SINGAPORE (Reuters) – Ride-hailing firm Uber Technologies [UBER.UL] has agreed to sell its Southeast Asian business to bigger regional rival Grab, a source with direct knowledge of the matter said on Sunday, in what would be the U.S. company’s second retreat from Asia.
The deal, which could be announced as early as Monday, marks the first big consolidation in the industry in Southeast Asia, home to about 640 million people, and will put pressure on rivals such as Indonesia’s Go-Jek, backed by Google and China’s Tencent Holdings.
As part of the transaction, Uber would get a stake of as much as 30 percent in the combined business, the source said.
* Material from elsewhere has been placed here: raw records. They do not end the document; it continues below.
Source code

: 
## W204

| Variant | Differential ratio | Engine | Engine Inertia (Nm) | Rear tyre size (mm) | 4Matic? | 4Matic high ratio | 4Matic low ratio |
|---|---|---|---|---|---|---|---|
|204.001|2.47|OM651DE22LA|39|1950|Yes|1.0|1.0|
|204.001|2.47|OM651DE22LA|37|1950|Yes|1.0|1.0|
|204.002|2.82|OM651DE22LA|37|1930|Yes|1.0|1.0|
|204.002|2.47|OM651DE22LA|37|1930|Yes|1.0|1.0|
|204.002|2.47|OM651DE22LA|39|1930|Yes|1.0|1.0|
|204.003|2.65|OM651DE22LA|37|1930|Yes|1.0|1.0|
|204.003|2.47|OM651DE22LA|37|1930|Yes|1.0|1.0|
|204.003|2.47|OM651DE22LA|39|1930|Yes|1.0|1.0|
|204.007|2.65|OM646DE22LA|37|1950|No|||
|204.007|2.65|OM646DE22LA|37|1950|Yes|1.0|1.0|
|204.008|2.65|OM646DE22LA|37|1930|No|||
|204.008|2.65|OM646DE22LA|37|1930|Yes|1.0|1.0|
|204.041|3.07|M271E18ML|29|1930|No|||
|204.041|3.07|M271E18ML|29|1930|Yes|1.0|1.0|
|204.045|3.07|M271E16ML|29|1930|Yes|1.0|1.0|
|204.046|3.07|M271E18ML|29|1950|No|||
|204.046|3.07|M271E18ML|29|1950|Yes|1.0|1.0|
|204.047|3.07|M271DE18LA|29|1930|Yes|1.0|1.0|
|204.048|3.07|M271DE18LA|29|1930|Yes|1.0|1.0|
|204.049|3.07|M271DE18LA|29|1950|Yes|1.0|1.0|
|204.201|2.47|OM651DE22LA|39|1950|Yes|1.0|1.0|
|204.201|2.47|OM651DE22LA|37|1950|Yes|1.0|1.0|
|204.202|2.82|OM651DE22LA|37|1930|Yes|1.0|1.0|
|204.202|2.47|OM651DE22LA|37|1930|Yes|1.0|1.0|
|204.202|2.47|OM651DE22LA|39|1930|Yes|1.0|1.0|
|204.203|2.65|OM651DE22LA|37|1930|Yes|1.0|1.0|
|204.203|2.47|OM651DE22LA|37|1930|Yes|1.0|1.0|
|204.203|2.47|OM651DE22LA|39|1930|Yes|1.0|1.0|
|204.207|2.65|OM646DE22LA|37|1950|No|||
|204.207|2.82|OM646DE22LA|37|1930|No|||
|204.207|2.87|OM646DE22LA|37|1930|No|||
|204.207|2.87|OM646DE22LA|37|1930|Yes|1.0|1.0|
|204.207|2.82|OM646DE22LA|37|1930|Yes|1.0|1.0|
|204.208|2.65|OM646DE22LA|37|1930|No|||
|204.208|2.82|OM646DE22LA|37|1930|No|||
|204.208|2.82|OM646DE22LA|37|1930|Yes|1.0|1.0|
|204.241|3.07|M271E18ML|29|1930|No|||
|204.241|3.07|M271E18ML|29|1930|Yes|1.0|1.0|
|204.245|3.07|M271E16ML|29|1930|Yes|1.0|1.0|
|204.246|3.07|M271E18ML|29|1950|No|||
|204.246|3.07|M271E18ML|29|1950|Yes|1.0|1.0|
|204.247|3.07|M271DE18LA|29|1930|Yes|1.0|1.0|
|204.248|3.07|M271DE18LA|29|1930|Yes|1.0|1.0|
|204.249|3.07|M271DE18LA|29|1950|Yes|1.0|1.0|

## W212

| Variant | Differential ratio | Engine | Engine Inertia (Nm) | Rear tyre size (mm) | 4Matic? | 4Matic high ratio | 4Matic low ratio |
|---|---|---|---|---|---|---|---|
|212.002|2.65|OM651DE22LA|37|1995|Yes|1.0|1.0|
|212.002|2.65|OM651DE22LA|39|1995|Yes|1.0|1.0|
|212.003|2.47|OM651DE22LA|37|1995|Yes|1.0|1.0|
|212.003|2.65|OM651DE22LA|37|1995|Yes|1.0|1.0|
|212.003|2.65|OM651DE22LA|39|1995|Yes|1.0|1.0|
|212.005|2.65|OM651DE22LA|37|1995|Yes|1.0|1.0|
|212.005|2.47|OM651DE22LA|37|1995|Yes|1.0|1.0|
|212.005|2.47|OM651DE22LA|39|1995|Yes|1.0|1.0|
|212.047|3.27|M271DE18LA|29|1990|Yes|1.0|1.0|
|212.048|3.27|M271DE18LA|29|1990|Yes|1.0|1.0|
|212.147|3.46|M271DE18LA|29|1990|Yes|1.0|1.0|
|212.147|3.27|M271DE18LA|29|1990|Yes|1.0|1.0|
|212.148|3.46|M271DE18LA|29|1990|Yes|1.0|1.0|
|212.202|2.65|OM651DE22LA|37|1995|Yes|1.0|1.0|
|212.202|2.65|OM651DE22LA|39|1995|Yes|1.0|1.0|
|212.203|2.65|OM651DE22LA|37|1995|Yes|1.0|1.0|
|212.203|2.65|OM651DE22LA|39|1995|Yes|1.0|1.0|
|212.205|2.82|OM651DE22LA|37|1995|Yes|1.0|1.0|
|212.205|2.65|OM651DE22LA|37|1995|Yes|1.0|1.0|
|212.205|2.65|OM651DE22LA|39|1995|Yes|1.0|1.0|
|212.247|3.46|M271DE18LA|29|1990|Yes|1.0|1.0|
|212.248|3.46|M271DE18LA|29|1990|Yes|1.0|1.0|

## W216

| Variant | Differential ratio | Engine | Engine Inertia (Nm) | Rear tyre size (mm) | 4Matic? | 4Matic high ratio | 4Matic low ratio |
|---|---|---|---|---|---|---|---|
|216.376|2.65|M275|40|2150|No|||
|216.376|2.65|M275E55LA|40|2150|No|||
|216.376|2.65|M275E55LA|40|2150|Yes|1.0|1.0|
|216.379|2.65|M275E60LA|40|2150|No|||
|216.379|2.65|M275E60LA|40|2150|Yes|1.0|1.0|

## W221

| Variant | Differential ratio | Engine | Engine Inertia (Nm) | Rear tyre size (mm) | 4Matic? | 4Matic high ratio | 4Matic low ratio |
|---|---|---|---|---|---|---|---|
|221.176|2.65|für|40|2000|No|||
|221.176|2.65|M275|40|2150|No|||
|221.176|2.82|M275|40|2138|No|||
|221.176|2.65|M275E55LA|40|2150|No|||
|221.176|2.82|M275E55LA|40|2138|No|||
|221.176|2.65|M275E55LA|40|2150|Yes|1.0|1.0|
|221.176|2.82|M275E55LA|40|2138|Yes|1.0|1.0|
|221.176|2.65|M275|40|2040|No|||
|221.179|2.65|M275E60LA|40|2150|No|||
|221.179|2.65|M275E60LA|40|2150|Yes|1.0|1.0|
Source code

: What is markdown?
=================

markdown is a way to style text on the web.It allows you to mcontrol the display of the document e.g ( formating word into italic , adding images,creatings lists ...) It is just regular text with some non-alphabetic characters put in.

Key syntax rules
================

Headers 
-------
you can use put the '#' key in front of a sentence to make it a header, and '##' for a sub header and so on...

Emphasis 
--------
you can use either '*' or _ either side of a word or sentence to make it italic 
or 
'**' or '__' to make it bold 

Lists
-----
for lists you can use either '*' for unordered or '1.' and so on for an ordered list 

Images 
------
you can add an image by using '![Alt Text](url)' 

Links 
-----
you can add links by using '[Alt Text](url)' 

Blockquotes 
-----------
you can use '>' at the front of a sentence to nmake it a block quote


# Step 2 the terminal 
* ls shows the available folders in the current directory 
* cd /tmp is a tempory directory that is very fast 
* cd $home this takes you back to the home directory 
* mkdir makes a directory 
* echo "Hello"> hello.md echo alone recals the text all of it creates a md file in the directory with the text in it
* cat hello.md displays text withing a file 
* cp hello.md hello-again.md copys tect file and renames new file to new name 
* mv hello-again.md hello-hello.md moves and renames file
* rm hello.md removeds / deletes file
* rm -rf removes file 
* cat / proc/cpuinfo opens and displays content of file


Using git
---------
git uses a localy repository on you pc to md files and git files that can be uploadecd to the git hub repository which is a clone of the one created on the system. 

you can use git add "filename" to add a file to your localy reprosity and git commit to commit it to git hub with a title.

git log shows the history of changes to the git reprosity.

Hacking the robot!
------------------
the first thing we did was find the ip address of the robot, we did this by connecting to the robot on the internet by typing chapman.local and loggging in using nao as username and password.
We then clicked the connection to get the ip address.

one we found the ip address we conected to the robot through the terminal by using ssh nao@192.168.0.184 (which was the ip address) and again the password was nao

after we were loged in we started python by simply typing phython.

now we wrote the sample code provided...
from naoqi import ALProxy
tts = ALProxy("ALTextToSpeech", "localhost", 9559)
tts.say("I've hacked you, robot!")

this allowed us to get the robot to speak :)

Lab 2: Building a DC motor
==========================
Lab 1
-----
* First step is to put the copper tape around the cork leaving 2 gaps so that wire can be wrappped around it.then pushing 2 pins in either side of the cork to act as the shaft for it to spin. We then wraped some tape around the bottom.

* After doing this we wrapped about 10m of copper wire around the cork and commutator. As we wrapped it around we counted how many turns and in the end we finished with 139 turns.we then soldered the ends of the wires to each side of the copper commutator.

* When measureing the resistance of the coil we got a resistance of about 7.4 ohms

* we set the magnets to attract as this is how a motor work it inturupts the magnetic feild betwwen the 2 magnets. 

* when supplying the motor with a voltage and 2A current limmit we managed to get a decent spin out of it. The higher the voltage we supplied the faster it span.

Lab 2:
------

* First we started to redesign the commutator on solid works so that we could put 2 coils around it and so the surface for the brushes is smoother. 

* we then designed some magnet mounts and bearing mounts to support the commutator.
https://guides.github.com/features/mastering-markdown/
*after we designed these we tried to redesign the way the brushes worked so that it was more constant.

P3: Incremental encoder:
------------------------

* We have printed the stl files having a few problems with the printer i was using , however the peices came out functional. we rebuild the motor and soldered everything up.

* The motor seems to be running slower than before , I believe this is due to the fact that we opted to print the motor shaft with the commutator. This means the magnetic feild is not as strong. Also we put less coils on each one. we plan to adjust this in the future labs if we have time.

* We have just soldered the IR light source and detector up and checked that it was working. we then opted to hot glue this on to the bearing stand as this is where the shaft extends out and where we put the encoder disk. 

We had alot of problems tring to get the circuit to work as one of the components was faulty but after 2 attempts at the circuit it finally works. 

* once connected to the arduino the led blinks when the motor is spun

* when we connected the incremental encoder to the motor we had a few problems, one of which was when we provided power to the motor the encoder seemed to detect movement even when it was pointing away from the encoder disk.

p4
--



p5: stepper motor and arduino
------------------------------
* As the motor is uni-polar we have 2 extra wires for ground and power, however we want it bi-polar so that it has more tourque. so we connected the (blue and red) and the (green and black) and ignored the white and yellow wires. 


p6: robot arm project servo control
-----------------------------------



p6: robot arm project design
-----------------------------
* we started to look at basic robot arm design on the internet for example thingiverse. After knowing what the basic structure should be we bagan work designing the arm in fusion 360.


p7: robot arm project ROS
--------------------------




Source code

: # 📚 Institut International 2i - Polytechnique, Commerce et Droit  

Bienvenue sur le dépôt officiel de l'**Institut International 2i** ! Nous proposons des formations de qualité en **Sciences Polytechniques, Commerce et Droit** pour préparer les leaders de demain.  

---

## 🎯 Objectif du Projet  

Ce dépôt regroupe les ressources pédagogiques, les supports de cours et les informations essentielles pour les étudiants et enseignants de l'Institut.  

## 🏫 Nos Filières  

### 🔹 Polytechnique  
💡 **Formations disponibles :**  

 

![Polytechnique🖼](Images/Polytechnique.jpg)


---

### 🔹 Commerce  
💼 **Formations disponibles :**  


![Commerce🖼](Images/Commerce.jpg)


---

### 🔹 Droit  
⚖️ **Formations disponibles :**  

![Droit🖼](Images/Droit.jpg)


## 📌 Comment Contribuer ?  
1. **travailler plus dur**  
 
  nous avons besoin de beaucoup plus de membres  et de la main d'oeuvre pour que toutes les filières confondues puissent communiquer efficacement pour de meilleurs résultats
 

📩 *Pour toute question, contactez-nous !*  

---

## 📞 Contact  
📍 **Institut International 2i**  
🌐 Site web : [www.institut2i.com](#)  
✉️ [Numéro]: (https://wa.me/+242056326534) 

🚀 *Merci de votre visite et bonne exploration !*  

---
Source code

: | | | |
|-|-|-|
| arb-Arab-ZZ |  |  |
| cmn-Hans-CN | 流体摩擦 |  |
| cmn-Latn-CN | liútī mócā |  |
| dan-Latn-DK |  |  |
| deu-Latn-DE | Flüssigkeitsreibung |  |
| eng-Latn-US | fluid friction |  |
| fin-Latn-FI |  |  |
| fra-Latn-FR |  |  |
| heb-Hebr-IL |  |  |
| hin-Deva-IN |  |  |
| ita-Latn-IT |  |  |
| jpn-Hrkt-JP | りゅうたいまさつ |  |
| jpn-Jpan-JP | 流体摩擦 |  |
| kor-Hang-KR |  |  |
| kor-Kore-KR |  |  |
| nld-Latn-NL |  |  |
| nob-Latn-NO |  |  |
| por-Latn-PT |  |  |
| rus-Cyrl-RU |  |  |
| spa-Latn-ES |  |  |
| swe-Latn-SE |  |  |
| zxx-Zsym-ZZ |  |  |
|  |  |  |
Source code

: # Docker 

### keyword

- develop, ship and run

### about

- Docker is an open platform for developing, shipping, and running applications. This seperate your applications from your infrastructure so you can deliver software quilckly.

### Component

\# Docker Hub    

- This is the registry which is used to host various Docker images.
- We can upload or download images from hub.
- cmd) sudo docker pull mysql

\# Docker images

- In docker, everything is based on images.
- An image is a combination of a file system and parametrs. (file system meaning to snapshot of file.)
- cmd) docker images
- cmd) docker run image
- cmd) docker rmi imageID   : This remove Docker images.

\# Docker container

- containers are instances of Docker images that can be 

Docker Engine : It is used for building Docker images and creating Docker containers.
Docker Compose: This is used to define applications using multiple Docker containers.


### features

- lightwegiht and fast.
He did not want to be identified as the deal is not public yet.
A multi-billion dollar investment in Uber earlier this year by Japan’s SoftBank Group, already one of Grab’s main investors, had stoked expectations that Uber would consolidate its Southeast Asian business with Grab.
Grab’s deal with Uber would be similar to the one struck in China in 2016, when Didi Chuxing bought out Uber’s China business and handed over a stake in return.
During a visit to India in February, Uber CEO Dara Khosrowshahi had, however, pledged to continue investing aggressively in Southeast Asia, even as the company expected to lose money in the fast growing market.
Both Grab and Uber have raised billions of dollars from global investors to fund their expansion plans, as they offer heavy discounts and promotions to attract both riders and drivers.
Uber declined to comment and Grab, which has an estimated valuation of about $6 billion, declined to comment.
Citing people familiar with the matter, Bloomberg reported earlier on Sunday that Uber had agreed to sell its Southeast Asian business to Grab.